Ilan Twig – Co-Founder and CTO – TripActions – 3 of 4 – Fantastic Voyage
14 Minutes of SaaS Transcript
Ilan Twig: Expense is a pain in the butt. And that’s what it is. It’s like this thing that you need to worry about. What you optimise for when you travel for work is completely different than what you optimise for when you travel for leisure. We thought if there is a way that we could then make people think about, you know how they make their decisions when it comes to corporate travel more similar to how they do it when they book their leisure travel, there is an interesting opportunity for saving money for the company.
Stephen Cummins: Welcome to 14 minutes of SaaS! The show where you can listen to the stories and opinions of founders of the world’s most remarkable SaaS scale-ups!
In this, episode 109 of 14 Minutes of SaaS, the second in our 4 part series with Ilan Twigg, we learn about Ilan’s fantastic voyage with Arial – where in the space of 50 months, they created the fasted growing software company in history with a valuation of 4 Billion. Lots of key insights here. One crucial one was realising that if a company can materially incentivise an employee to spend money on travel and hotels as if they were booking them for a personal leisure holiday, then everyone can win and money can be saved.
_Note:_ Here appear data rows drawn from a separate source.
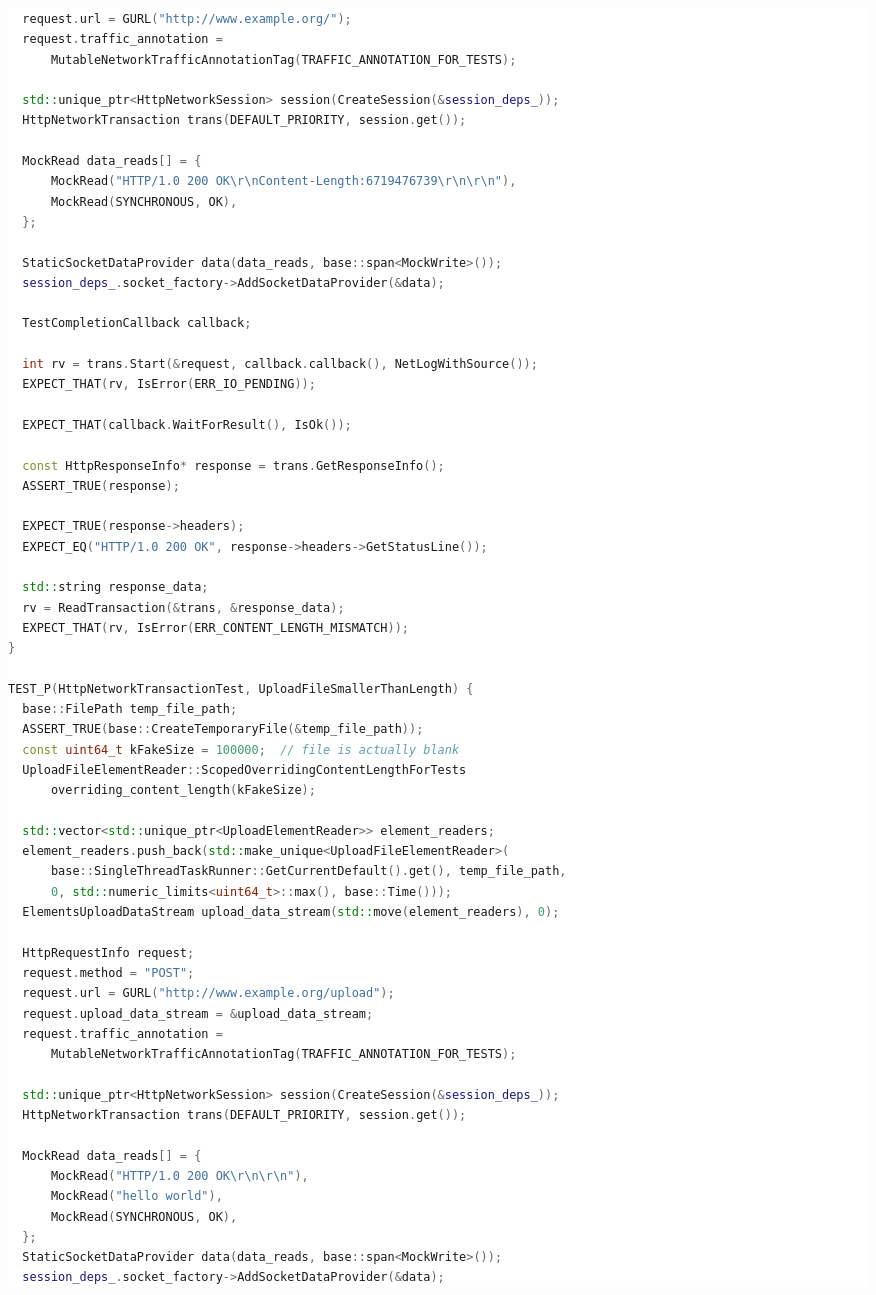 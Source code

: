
 ```cpp
  request.url = GURL("http://www.example.org/");
  request.traffic_annotation =
      MutableNetworkTrafficAnnotationTag(TRAFFIC_ANNOTATION_FOR_TESTS);

  std::unique_ptr<HttpNetworkSession> session(CreateSession(&session_deps_));
  HttpNetworkTransaction trans(DEFAULT_PRIORITY, session.get());

  MockRead data_reads[] = {
      MockRead("HTTP/1.0 200 OK\r\nContent-Length:6719476739\r\n\r\n"),
      MockRead(SYNCHRONOUS, OK),
  };

  StaticSocketDataProvider data(data_reads, base::span<MockWrite>());
  session_deps_.socket_factory->AddSocketDataProvider(&data);

  TestCompletionCallback callback;

  int rv = trans.Start(&request, callback.callback(), NetLogWithSource());
  EXPECT_THAT(rv, IsError(ERR_IO_PENDING));

  EXPECT_THAT(callback.WaitForResult(), IsOk());

  const HttpResponseInfo* response = trans.GetResponseInfo();
  ASSERT_TRUE(response);

  EXPECT_TRUE(response->headers);
  EXPECT_EQ("HTTP/1.0 200 OK", response->headers->GetStatusLine());

  std::string response_data;
  rv = ReadTransaction(&trans, &response_data);
  EXPECT_THAT(rv, IsError(ERR_CONTENT_LENGTH_MISMATCH));
}

TEST_P(HttpNetworkTransactionTest, UploadFileSmallerThanLength) {
  base::FilePath temp_file_path;
  ASSERT_TRUE(base::CreateTemporaryFile(&temp_file_path));
  const uint64_t kFakeSize = 100000;  // file is actually blank
  UploadFileElementReader::ScopedOverridingContentLengthForTests
      overriding_content_length(kFakeSize);

  std::vector<std::unique_ptr<UploadElementReader>> element_readers;
  element_readers.push_back(std::make_unique<UploadFileElementReader>(
      base::SingleThreadTaskRunner::GetCurrentDefault().get(), temp_file_path,
      0, std::numeric_limits<uint64_t>::max(), base::Time()));
  ElementsUploadDataStream upload_data_stream(std::move(element_readers), 0);

  HttpRequestInfo request;
  request.method = "POST";
  request.url = GURL("http://www.example.org/upload");
  request.upload_data_stream = &upload_data_stream;
  request.traffic_annotation =
      MutableNetworkTrafficAnnotationTag(TRAFFIC_ANNOTATION_FOR_TESTS);

  std::unique_ptr<HttpNetworkSession> session(CreateSession(&session_deps_));
  HttpNetworkTransaction trans(DEFAULT_PRIORITY, session.get());

  MockRead data_reads[] = {
      MockRead("HTTP/1.0 200 OK\r\n\r\n"),
      MockRead("hello world"),
      MockRead(SYNCHRONOUS, OK),
  };
  StaticSocketDataProvider data(data_reads, base::span<MockWrite>());
  session_deps_.socket_factory->AddSocketDataProvider(&data);
```
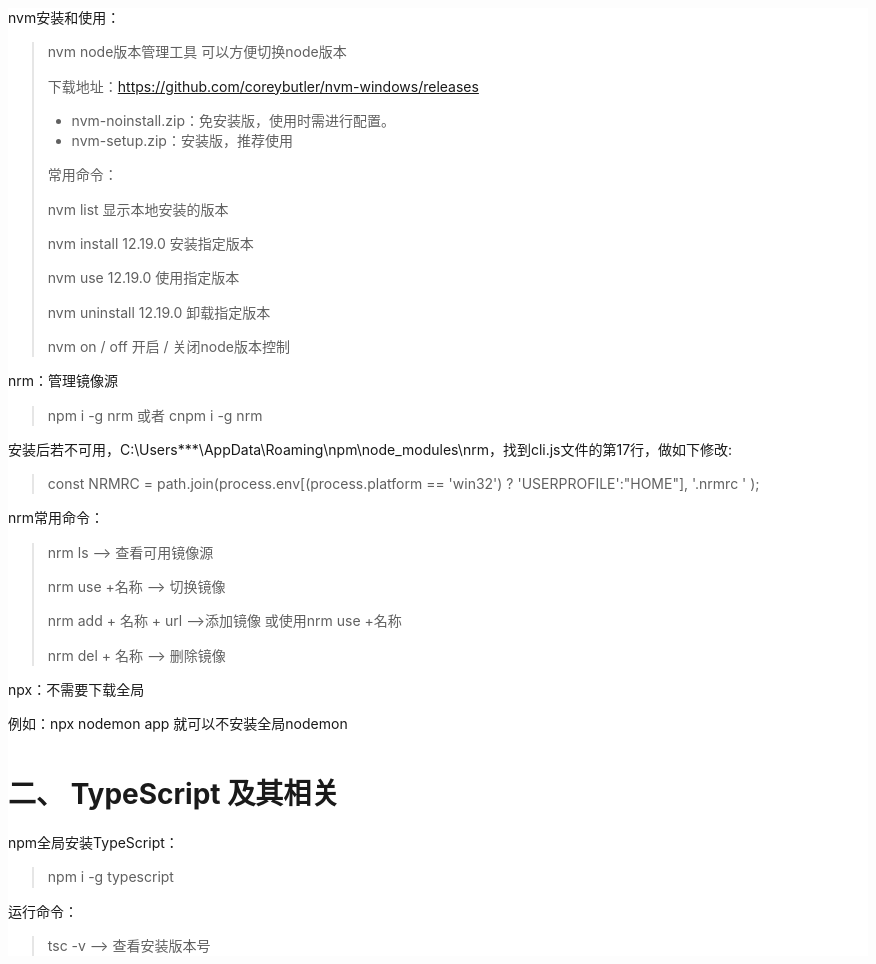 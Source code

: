 nvm安装和使用：

> nvm node版本管理工具   可以方便切换node版本
>
> 下载地址：https://github.com/coreybutler/nvm-windows/releases
>
> - nvm-noinstall.zip：免安装版，使用时需进行配置。
> - nvm-setup.zip：安装版，推荐使用
>
> 常用命令：
>
> nvm list 显示本地安装的版本
>
> nvm install 12.19.0 安装指定版本
>
> nvm use 12.19.0 使用指定版本
>
> nvm uninstall 12.19.0 卸载指定版本
>
> nvm on / off 开启 / 关闭node版本控制



nrm：管理镜像源

> npm i -g nrm  或者  cnpm i -g nrm

安装后若不可用，C:\Users***\AppData\Roaming\npm\node_modules\nrm，找到cli.js文件的第17行，做如下修改:

> const NRMRC = path.join(process.env[(process.platform == 'win32') ? 'USERPROFILE':"HOME"], '.nrmrc ' );

nrm常用命令：

> nrm ls    --> 查看可用镜像源
>
> nrm use +名称   --> 切换镜像
>
> nrm add + 名称 + url  -->添加镜像    或使用nrm use +名称
>
> nrm del  + 名称   -->  删除镜像  



npx：不需要下载全局

例如：npx nodemon app  就可以不安装全局nodemon

# 二、 TypeScript 及其相关

npm全局安装TypeScript：

> npm i -g typescript

运行命令：

> tsc -v      -->  查看安装版本号
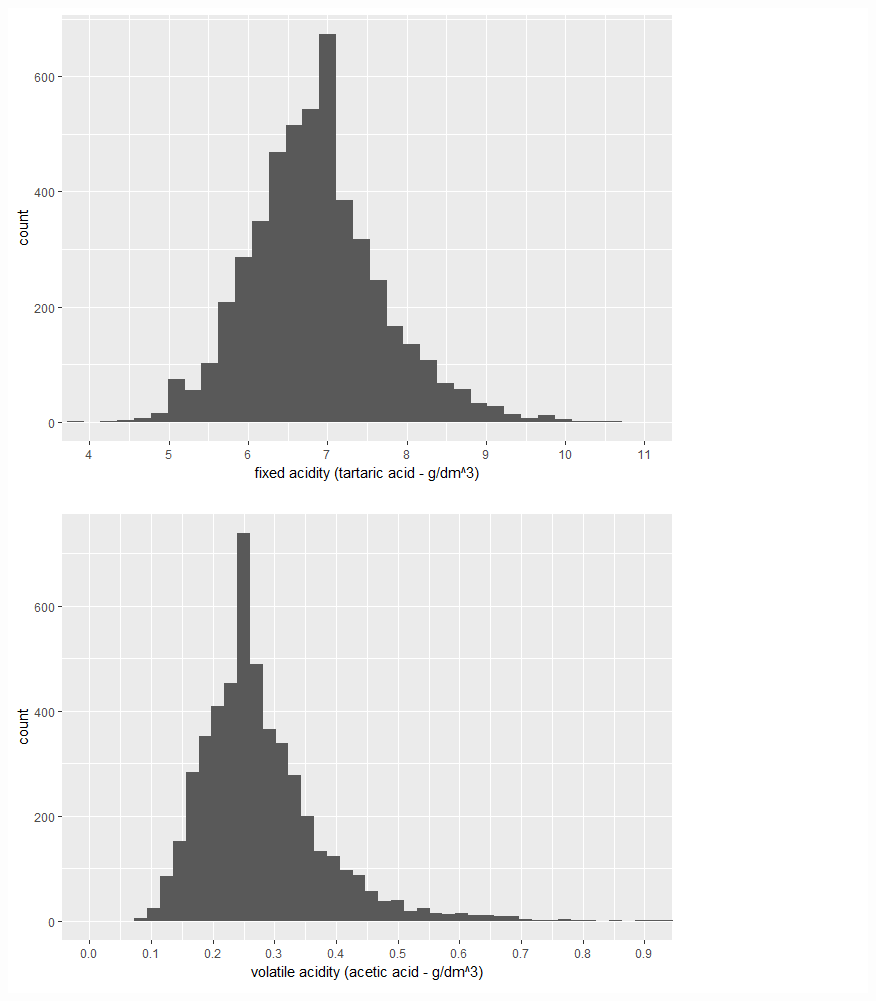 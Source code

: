 ![](EDA_wineQuality_files/figure-html/unnamed-chunk-2-1.png)


![](EDA_wineQuality_files/figure-html/unnamed-chunk-3-1.png)
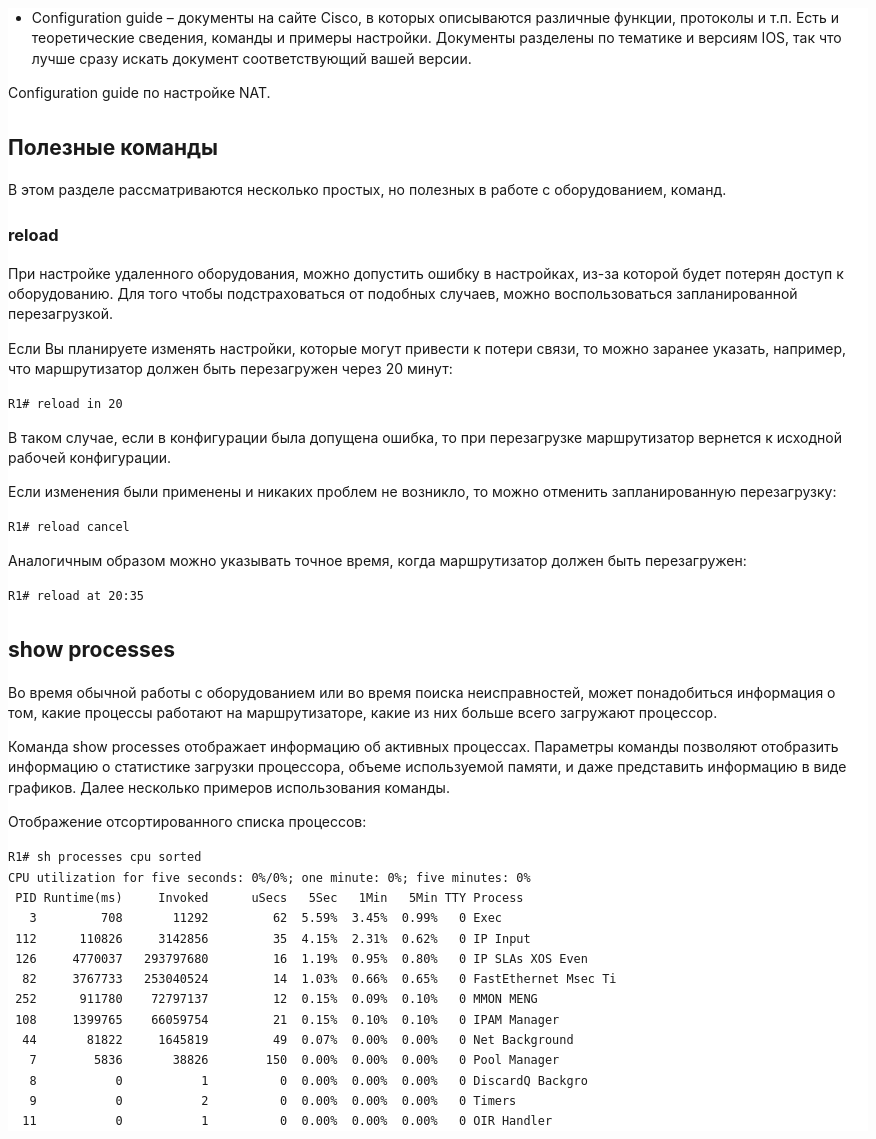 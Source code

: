 * Configuration guide – документы на сайте Cisco, в которых описываются различные функции, протоколы и т.п. Есть и теоретические сведения, команды и примеры настройки. Документы разделены по тематике и версиям IOS, так что лучше сразу искать документ соответствующий вашей версии.
 
Configuration guide по настройке NAT.
 
## Полезные команды
 
В этом разделе рассматриваются несколько простых, но полезных в работе с оборудованием, команд.
 
### reload
 
При настройке удаленного оборудования, можно допустить ошибку в настройках, из-за которой будет потерян доступ к оборудованию. Для того чтобы подстраховаться от подобных случаев, можно воспользоваться запланированной перезагрузкой.
 
Если Вы планируете изменять настройки, которые могут привести к потери связи, то можно заранее указать, например, что маршрутизатор должен быть перезагружен через 20 минут:
```
R1# reload in 20
```
 
В таком случае, если в конфигурации была допущена ошибка, то при перезагрузке маршрутизатор вернется к исходной рабочей конфигурации.
 
Если изменения были применены и никаких проблем не возникло, то можно отменить запланированную перезагрузку: 
```
R1# reload cancel
```
 
Аналогичным образом можно указывать точное время, когда маршрутизатор должен быть перезагружен:
```
R1# reload at 20:35
```
 
## show processes
 
Во время обычной работы с оборудованием или во время поиска неисправностей, может понадобиться информация о том, какие процессы работают на маршрутизаторе, какие из них больше всего загружают процессор.
 
Команда show processes отображает информацию об активных процессах. Параметры команды позволяют отобразить информацию о статистике загрузки процессора, объеме используемой памяти, и даже представить информацию в виде графиков. Далее несколько примеров использования команды.
 
Отображение отсортированного списка процессов:
```
R1# sh processes cpu sorted
CPU utilization for five seconds: 0%/0%; one minute: 0%; five minutes: 0%
 PID Runtime(ms)     Invoked      uSecs   5Sec   1Min   5Min TTY Process
   3         708       11292         62  5.59%  3.45%  0.99%   0 Exec
 112      110826     3142856         35  4.15%  2.31%  0.62%   0 IP Input
 126     4770037   293797680         16  1.19%  0.95%  0.80%   0 IP SLAs XOS Even
  82     3767733   253040524         14  1.03%  0.66%  0.65%   0 FastEthernet Msec Ti
 252      911780    72797137         12  0.15%  0.09%  0.10%   0 MMON MENG
 108     1399765    66059754         21  0.15%  0.10%  0.10%   0 IPAM Manager
  44       81822     1645819         49  0.07%  0.00%  0.00%   0 Net Background
   7        5836       38826        150  0.00%  0.00%  0.00%   0 Pool Manager
   8           0           1          0  0.00%  0.00%  0.00%   0 DiscardQ Backgro
   9           0           2          0  0.00%  0.00%  0.00%   0 Timers
  11           0           1          0  0.00%  0.00%  0.00%   0 OIR Handler
```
This is quite a bit more sophisticated than telling employees to “spend like it’s their own”.
Ilan Twig: We thought we could disrupt this market just by creating a beautiful UX wide away. A way for you to book your travel, and see your travel, and manage your travel.
Stephen Cummins: So bring in … because it’s all so all silos … your Galileos, and your Amadeus …. even your UI at the start … because just bringing things in from different places and displaying them in one place, and giving the operator the feeling that they can find things and connect things up – that alone is a big start.
Ilan Twig: But I’ll tell you, I didn’t even know what Amadeus is when we started. We were so naive.
Stephen Cummins: OK. That’s amazing. You’re disrupting this industry!
Ilan Twig: That’s how disruption happens. It starts with being naive. It starts with not knowing … you know, all these details. And that’s what I think … that’s what it requires to disrupt. If you know everything before you start. If you think you know everything, where is the room for disruption? Because you know you will start putting limitations on yourself. When you focus just on the problems, you know, just on the on the problems that you experience as a user. And you’re saying, you know, “there must be a better way to do it!” I was thinking, you know, beautiful UI. I did not know about the complexity behind the scenes to get to this beautiful UI. If I knew, maybe I would have done something else. If I knew how complicated that thing was. And that’s where, you know, that’s exactly where you put limitations on yourself. And you might kill an idea that could have been amazing before you even start it.
Stephen Cummins: You get lost in the details. Or you accept the meme that these are too powerful to move.
Ilan Twig: You assume things. And then you … and then that’s where you go wrong.
So I didn’t know anything about Amadeus or Sabre or Galileo or Travelport, or any of these vendors and how it works. Or how travel is just really complicated. I did not know what it means to issue a ticket. So I just assumed you know, you have an API, you connect an API, you search, a rest API. You search you book, you manage, life is good! Clean. I would build an amazing view. It would work like a Swiss clock. And so we had this beautiful idea. And then we said, you know, “UI is very good for this disruption. You can totally disrupt an existing market just with a beautiful UI. But we said, you know what? It has to be more protected if you want to raise money. So we spent more time, and we realised, you know, that travel is so much bigger. It’s UI, of course, but support … because when you’re on the go – and when you’re on the go three times a month or four times a month, things always happen and you need help. And now, you know, four years later, I can tell you that 60 percent … these are not very accurate numbers … but roughly 60 percent of bookings are being touched later on. Touched means like to change … you need to change or need to respond to something. It’s very involved when it comes to corporate travel.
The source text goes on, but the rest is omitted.